What Yossi Gestetner Does When He's not in the Spotlight
By: Yitzy Fried
Yossi Gestetner has become a household name in our community, being that he’s a fierce champion in the public square for the rights of Orthodox Jews and a familiar face on media outlets.
Less-known is the fact that he is the owner of Axle PR which specializes in business strategy, data analysis, messaging, and public affairs. “When someone thinks about opening a new business; creating a business partnership; expanding to a new line of service or another location, it is vital for there to be a strategy and perspective. This is primarily what I provide,” Gestetner tells Rockland Daily. “Usually, after a session or two, businesspeople have a much better picture of what to do and what not to do,” Yossi explains. “The strategy session is in fact the core service; although some people need add-on services such as help with messaging or Public Affairs.”
A natural communicator, Yossi started as a writer for various publications. He moved on to ad writing, ad production, and video production. “I began to see—from the inside— how people respond to information,” he says, “and this formed the foundation for my work in media relations and public relations.”
Asked about the early days of his business and the struggles of that time, Yossi says, “in a business—especially in this industry—the ‘beginning’ can be the first six-seven years. It takes a very long time to get your name out and even longer for people to trust your judgment and advice because so much of what I do is analysis, perspective, and guidance. When owners see a printed ad, they either like it or they don’t. This isn’t the case when it comes to strategy. As our name suggests, an Axle is where your entire business rests. In a car or truck, the axle is key. People rely on our expertise to move them forward. There is a process until that trust is earned. At this point, I Baruch Hashem don’t have this challenge, but I did face it earlier on,” Yossi says.
He notes yet another challenge of this industry—one that doesn’t go away with time; the public’s lack of clarity on the differences between a business strategist, a consultant, and a coach— and the difference between marketing, branding, and advertising. “A business strategist that helps you map out the path forward across the business is not the same as a consultant that would provide a specific business service for a specific amount of time, such as Public Affairs, IT or HR restructuring, and neither of those two is a personal coach who helps you through your struggles,” explains Yossi.
“A marketer, in real terms, helps you chart your place in the market; the target demographics, the target geographics, the price, the specialty of your service, which are all figured out in a few meetings. This informs the branding and advertising and so many other things in the business, but doing branding and ads does not mean you do marketing in the real sense. Is all this confusing or simply new to you? Well, that’s exactly the struggle.”
Yossi has taken his knack for public relations and data to the communal sphere. “In my side job as a news commentator in addition to being the Director of OJPAC (Orthodox Jewish Public Affairs Council), I am in the arena of shaping the way people think about things, whether the news, Orthodox Jews, or people’s businesses,” he says. “I live and breathe public opinion driven by data and message clarity, and I, baruch Hashem, also have a Bachelor’s Degree in Business Administration and Management with a Marketing Concentration.”

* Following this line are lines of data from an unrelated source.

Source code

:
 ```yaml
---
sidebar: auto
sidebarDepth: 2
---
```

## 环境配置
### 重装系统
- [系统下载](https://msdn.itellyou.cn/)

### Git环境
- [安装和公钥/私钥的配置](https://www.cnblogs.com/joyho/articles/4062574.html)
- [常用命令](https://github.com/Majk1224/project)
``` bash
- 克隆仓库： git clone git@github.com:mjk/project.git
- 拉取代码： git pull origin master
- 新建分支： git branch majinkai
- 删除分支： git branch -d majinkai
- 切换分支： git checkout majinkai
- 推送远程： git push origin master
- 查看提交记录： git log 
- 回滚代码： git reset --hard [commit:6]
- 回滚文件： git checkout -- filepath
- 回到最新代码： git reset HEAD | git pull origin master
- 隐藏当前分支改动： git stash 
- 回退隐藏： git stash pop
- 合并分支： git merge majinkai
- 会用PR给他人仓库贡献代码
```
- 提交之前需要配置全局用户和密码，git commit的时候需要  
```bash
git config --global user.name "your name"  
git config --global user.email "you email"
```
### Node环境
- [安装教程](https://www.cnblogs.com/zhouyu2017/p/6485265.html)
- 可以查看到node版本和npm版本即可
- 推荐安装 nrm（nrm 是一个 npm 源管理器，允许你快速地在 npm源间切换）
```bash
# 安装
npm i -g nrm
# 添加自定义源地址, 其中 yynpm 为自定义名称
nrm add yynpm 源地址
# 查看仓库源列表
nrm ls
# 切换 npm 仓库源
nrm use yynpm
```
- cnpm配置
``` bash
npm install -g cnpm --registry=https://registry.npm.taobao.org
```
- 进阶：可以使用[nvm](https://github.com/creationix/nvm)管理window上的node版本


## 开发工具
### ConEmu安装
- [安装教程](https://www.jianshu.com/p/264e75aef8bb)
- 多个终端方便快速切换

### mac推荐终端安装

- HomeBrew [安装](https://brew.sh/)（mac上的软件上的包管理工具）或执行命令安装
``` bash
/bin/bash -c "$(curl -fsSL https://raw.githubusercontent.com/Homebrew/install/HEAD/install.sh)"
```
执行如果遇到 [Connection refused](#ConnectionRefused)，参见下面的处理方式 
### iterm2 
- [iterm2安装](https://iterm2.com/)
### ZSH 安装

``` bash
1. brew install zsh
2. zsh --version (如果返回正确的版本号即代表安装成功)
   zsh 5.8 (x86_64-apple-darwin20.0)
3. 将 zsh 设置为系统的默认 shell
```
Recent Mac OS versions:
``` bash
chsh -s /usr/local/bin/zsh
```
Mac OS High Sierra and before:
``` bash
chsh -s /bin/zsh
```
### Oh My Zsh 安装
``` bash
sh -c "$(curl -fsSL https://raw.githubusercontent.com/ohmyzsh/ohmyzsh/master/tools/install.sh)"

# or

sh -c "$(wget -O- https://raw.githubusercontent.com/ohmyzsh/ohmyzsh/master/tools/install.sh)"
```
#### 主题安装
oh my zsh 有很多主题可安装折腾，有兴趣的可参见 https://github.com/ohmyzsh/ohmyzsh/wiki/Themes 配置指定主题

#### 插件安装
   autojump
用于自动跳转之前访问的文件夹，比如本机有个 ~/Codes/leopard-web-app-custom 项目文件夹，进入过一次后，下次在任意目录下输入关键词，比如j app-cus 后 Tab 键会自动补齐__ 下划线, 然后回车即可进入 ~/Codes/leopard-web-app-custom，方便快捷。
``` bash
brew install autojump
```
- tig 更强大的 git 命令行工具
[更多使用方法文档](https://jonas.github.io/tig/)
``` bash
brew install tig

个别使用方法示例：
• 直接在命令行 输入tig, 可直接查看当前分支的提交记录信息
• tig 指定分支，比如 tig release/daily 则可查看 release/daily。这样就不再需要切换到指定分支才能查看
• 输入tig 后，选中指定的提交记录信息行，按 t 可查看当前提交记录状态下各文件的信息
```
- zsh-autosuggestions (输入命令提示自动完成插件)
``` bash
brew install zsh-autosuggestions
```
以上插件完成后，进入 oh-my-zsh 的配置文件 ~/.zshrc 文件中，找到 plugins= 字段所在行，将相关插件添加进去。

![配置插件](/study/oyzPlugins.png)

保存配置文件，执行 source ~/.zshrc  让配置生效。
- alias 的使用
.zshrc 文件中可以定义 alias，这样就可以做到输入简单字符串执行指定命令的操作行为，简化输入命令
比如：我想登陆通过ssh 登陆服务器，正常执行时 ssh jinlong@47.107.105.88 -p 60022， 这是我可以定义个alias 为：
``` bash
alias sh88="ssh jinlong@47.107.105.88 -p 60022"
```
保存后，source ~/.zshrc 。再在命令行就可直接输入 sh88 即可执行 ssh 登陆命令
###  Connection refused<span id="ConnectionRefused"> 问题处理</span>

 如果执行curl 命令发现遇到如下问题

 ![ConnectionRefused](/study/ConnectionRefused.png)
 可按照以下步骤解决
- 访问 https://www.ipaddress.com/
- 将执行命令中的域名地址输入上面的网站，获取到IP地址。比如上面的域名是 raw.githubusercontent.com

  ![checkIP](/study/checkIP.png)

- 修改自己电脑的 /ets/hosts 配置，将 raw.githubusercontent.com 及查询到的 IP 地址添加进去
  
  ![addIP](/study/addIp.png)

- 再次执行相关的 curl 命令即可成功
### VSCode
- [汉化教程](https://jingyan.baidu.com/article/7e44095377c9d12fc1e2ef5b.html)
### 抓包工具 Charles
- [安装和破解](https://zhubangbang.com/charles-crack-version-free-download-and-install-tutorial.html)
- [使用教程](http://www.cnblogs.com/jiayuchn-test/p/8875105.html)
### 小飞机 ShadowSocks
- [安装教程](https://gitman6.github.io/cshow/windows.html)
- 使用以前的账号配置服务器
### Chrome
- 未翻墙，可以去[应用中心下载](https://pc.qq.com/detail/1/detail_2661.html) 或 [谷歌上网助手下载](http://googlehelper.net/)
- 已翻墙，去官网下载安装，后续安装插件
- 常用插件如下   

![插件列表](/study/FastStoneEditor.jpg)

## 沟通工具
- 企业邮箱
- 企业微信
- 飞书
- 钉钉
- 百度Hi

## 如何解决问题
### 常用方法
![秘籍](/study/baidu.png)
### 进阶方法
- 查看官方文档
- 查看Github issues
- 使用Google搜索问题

Gestetner says that because his communal and commentary work are so public, “people are surprised to learn that my main work of the day is consumed with business clients—people whose business is on the way up, the way down, or moving sideways—and helping them shape their path forward.”
So what would Yossi most like the public to know about business strategy, potentially changing the course of their business? “People are often eager to expand to new product lines before they have maximized the potential of their existing products; too fast to open a new location before their existing location has met its full potential; jump into or out of business partnerships before fully understanding all the options, and people often plunge boatloads of money into ad campaigns that frankly make no sense. This is where we come in, and I try to evaluate the situation and give perspective on how to move forward.
“If people can walk out of my office with clarity, thinking of their business in ways they have not before, I would call that a good day,” Yossi says.